Tenho por princípio desde que iniciei as atividades na área de comunicação em não refutar na mesmo proporção a nenhuma crítica. Sei como funciona este incrível meio que envolve diretamente a ligação profissional com os cidadãos. Minha formação na educação familiar e escolar foi e sempre será de respeitar as opiniões, porque, a meu ver, cada um possui ponto de vista diferente e isto nos coloca em posição hesitante nos mais variados assuntos quando em discussão. Faço esta descrição para dizer aos inúmeros leitores e contrastantes do artigo “Pessoas e Animais: relacionamento amigável, porém, ameaçador” que jamais afirmei ser o dono da verdade ao escrever sobre tal assunto, obviamente de grande complexidade, e que deve continuar a celeuma pela sua relevância.

Confesso que não tive a intenção de causar impacto e nem constrangimento com o conteúdo exposto na ocasião. Fui bem explícito nas colocações do começo ao fim. Se não me fiz entender, paciência! Neste metamorfósico universo de poucas realidades e muitas ilusões, possivelmente existem os intocáveis e (im)perfeitos, donos do “título vegetariano”, como que em visível demonstração 90% da população não fosse carnívora. Isto mesmo, aqueles que defendem ferrenhamente e não admitem qualquer tipo de supressão animal. Sim, para este grupo, não há criadouros, abatedouros e nem comedouros. Ou seja, é terminantemente proibido matar e degustar qualquer espécie de carne animal.

O presidente da ONG Movimenta-Cão, Sr. Francisco de Assis Beltrame, que respeito muito, escreveu um artigo, basicamente nos mesmos moldes, rebatendo meu posicionamento. Disse textualmente: “Sem sombra de dúvida, a questão dos animais abandonados é alarmante e evidenciamos a problemática não somente em Tubarão, mas em vários municípios da nossa região. Está se agravando e trata-se de um caso de saúde pública e denuncia o descaso e a irresponsabilidade de muitos cidadãos e governantes”. Pois bem, apenas repetiu o que eu havia dito.
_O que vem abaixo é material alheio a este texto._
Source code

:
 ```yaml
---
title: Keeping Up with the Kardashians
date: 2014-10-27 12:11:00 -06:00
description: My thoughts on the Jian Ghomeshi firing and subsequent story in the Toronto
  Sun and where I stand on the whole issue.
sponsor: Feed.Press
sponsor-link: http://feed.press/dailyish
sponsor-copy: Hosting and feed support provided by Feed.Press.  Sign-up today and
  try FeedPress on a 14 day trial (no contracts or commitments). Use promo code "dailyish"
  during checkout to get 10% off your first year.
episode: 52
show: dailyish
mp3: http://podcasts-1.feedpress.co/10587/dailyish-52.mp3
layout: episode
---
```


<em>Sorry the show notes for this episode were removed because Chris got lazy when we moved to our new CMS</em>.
Outra parte do texto (dele): “Felizmente há um grupo de pessoas que de forma organizada busca amenizar o problema. Também há um grande número de anônimos, que abrigam em suas casas animais abandonados, cuidam e tentam dar um lar definitivo. E afirma: embora não seja razoável, ameniza”. Igualmente, faz menção a algumas autoridades religiosas e sociais para refletir o fato. Como somos eternos aprendizes do sistema, é bom tomar como referência personalidades que no passado fizeram e deram exemplos de vida, como aquela célebre música do cantor e compositor Eduardo Dusek, gravada lá pela década de 80, com a seguinte letra: “Troque seu cachorro por uma criança pobre. Sem parente, sem carinho, sem rango, sem cobre. Deixe na história de sua vida uma notícia nobre… Tem muita gente por aí que tá querendo levar uma vida de cão, eu conheço um garotinho que queria ter nascido pastor-alemão. Seja mais humano. Seja menos canino. Dê guarida pro cachorro, mas também dê pro menino. Se não um dia desses você vai amanhecer latindo”.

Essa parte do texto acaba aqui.